The printed result should hold only the lines from the opening of the data through the line bearing "## Figures from the thesis", exactly as given and without pictures.

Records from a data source

*** Block opens ***

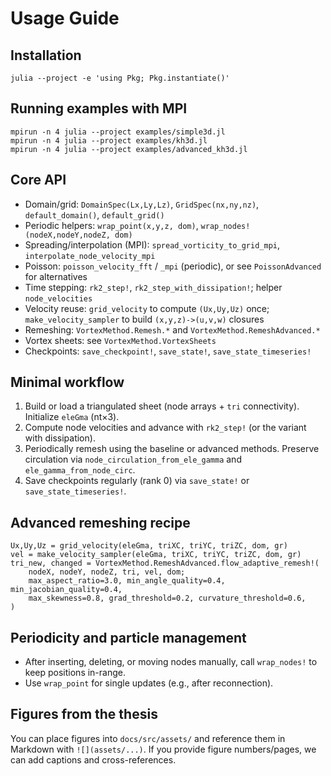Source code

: # Usage Guide

## Installation

```
julia --project -e 'using Pkg; Pkg.instantiate()'
```

## Running examples with MPI

```
mpirun -n 4 julia --project examples/simple3d.jl
mpirun -n 4 julia --project examples/kh3d.jl
mpirun -n 4 julia --project examples/advanced_kh3d.jl
```

## Core API

- Domain/grid: `DomainSpec(Lx,Ly,Lz)`, `GridSpec(nx,ny,nz)`, `default_domain()`, `default_grid()`
- Periodic helpers: `wrap_point(x,y,z, dom)`, `wrap_nodes!(nodeX,nodeY,nodeZ, dom)`
- Spreading/interpolation (MPI): `spread_vorticity_to_grid_mpi`, `interpolate_node_velocity_mpi`
- Poisson: `poisson_velocity_fft` / `_mpi` (periodic), or see `PoissonAdvanced` for alternatives
- Time stepping: `rk2_step!`, `rk2_step_with_dissipation!`; helper `node_velocities`
- Velocity reuse: `grid_velocity` to compute `(Ux,Uy,Uz)` once; `make_velocity_sampler` to build `(x,y,z)->(u,v,w)` closures
- Remeshing: `VortexMethod.Remesh.*` and `VortexMethod.RemeshAdvanced.*`
- Vortex sheets: see `VortexMethod.VortexSheets`
- Checkpoints: `save_checkpoint!`, `save_state!`, `save_state_timeseries!`

## Minimal workflow

1. Build or load a triangulated sheet (node arrays + `tri` connectivity). Initialize `eleGma` (nt×3).
2. Compute node velocities and advance with `rk2_step!` (or the variant with dissipation).
3. Periodically remesh using the baseline or advanced methods. Preserve circulation via `node_circulation_from_ele_gamma` and `ele_gamma_from_node_circ`.
4. Save checkpoints regularly (rank 0) via `save_state!` or `save_state_timeseries!`.

## Advanced remeshing recipe

```
Ux,Uy,Uz = grid_velocity(eleGma, triXC, triYC, triZC, dom, gr)
vel = make_velocity_sampler(eleGma, triXC, triYC, triZC, dom, gr)
tri_new, changed = VortexMethod.RemeshAdvanced.flow_adaptive_remesh!(
    nodeX, nodeY, nodeZ, tri, vel, dom;
    max_aspect_ratio=3.0, min_angle_quality=0.4, min_jacobian_quality=0.4,
    max_skewness=0.8, grad_threshold=0.2, curvature_threshold=0.6,
)
```

## Periodicity and particle management

- After inserting, deleting, or moving nodes manually, call `wrap_nodes!` to keep positions in-range.
- Use `wrap_point` for single updates (e.g., after reconnection).

## Figures from the thesis

You can place figures into `docs/src/assets/` and reference them in Markdown with `![](assets/...)`. If you provide figure numbers/pages, we can add captions and cross-references.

*** Block closes ***

Your solution:
Source code

: # Usage Guide

## Installation

```
julia --project -e 'using Pkg; Pkg.instantiate()'
```

## Running examples with MPI

```
mpirun -n 4 julia --project examples/simple3d.jl
mpirun -n 4 julia --project examples/kh3d.jl
mpirun -n 4 julia --project examples/advanced_kh3d.jl
```

## Core API

- Domain/grid: `DomainSpec(Lx,Ly,Lz)`, `GridSpec(nx,ny,nz)`, `default_domain()`, `default_grid()`
- Periodic helpers: `wrap_point(x,y,z, dom)`, `wrap_nodes!(nodeX,nodeY,nodeZ, dom)`
- Spreading/interpolation (MPI): `spread_vorticity_to_grid_mpi`, `interpolate_node_velocity_mpi`
- Poisson: `poisson_velocity_fft` / `_mpi` (periodic), or see `PoissonAdvanced` for alternatives
- Time stepping: `rk2_step!`, `rk2_step_with_dissipation!`; helper `node_velocities`
- Velocity reuse: `grid_velocity` to compute `(Ux,Uy,Uz)` once; `make_velocity_sampler` to build `(x,y,z)->(u,v,w)` closures
- Remeshing: `VortexMethod.Remesh.*` and `VortexMethod.RemeshAdvanced.*`
- Vortex sheets: see `VortexMethod.VortexSheets`
- Checkpoints: `save_checkpoint!`, `save_state!`, `save_state_timeseries!`

## Minimal workflow

1. Build or load a triangulated sheet (node arrays + `tri` connectivity). Initialize `eleGma` (nt×3).
2. Compute node velocities and advance with `rk2_step!` (or the variant with dissipation).
3. Periodically remesh using the baseline or advanced methods. Preserve circulation via `node_circulation_from_ele_gamma` and `ele_gamma_from_node_circ`.
4. Save checkpoints regularly (rank 0) via `save_state!` or `save_state_timeseries!`.

## Advanced remeshing recipe

```
Ux,Uy,Uz = grid_velocity(eleGma, triXC, triYC, triZC, dom, gr)
vel = make_velocity_sampler(eleGma, triXC, triYC, triZC, dom, gr)
tri_new, changed = VortexMethod.RemeshAdvanced.flow_adaptive_remesh!(
    nodeX, nodeY, nodeZ, tri, vel, dom;
    max_aspect_ratio=3.0, min_angle_quality=0.4, min_jacobian_quality=0.4,
    max_skewness=0.8, grad_threshold=0.2, curvature_threshold=0.6,
)
```

## Periodicity and particle management

- After inserting, deleting, or moving nodes manually, call `wrap_nodes!` to keep positions in-range.
- Use `wrap_point` for single updates (e.g., after reconnection).

## Figures from the thesis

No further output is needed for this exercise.